Tuesday, September 22, 2009

Upcoming: "The Fund Boeing Act"

It's funny how you don't hear Rush Limbaugh denouncing these guys:

Going after ACORN may be like shooting fish in a barrel lately -- but jumpy lawmakers used a bazooka to do it last week and may have blown up some of their longtime allies in the process.

The congressional legislation intended to defund ACORN, passed with broad bipartisan support, is written so broadly that it applies to "any organization" that has been charged with breaking federal or state election laws, lobbying disclosure laws, campaign finance laws or filing fraudulent paperwork with any federal or state agency. It also applies to any of the employees, contractors or other folks affiliated with a group charged with any of those things.
...
Rep. Alan Grayson (D-Fla.) picked up on the legislative overreach and asked the Project on Government Oversight (POGO) to sift through its database to find which contractors might be caught in the ACORN net.

Lockheed Martin and Northrop Gumman both popped up quickly, with 20 fraud cases between them, and the longer list is a Who's Who of weapons manufacturers and defense contractors.

Whoops: Anti-ACORN Bill Ropes In Defense Contractors, Others Charged With Fraud

This would probably be a good time to disclose that I've worked for one of the companies mentioned, and have worked on contracts that involve several of the companies on the POGO list. The only thing I find surprising about it is that a congressman asked to have it drawn up.

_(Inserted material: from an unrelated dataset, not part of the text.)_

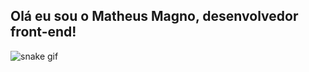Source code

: ## Olá eu sou o Matheus Magno, desenvolvedor front-end!

![snake gif](https://github.com/Mathewsmag/Mathewsmag/blob/output/github-contribution-grid-snake.gif)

I think it would be hard to find a major government contractor that wasn't guilty of some such infraction. When the prohibition applies to employees, that net is so wide that it could include any company with more employees than they can watch at once. Not surprisingly then, the list includes another former employer of mine, Boeing.

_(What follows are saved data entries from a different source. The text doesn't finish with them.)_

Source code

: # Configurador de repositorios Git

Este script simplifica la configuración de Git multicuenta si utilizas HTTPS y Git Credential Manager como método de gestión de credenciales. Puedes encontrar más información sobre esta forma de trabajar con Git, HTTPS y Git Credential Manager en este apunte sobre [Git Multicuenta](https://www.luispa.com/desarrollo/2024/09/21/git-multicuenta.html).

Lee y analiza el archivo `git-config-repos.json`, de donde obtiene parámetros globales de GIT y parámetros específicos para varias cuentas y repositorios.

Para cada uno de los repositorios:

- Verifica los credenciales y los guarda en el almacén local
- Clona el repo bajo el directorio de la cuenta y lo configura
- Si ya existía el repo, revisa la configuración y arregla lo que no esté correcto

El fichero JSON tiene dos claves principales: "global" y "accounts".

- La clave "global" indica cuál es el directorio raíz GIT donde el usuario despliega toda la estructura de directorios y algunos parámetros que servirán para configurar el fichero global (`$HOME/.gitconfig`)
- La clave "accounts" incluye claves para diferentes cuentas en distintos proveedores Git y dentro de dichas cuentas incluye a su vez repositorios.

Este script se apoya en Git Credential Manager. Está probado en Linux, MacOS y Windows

The act's official name is "The Defund ACORN Act". I wonder how long it will be before the "Fund Boeing Act" is passed.

Of course, that's not the only fun we can have with this. As Steve Benen notes:

The next question, of course, is why ACORN's problems with voter-registration materials are extremely important, while Lockheed Martin's and Northrop Gumman's bad habits are not only considered uninteresting -- to conservatives, to lawmakers, to news outlets -- but largely verboten as a topic of conversation.

Caught In The ACORN Net

Sadly, since one news network is owned by General Electric, who are also on that list, I doubt we'll be hearing about this much there. Fox "News" would seem to have no motivation to point this out. I'm thinking that we might not be hearing much about this on television.

Their reaction to this should demonstrate just how nakedly opportunistic, not to mention hypocritical, the Republican campaign against ACORN is, and how broken our broadcast news business has become.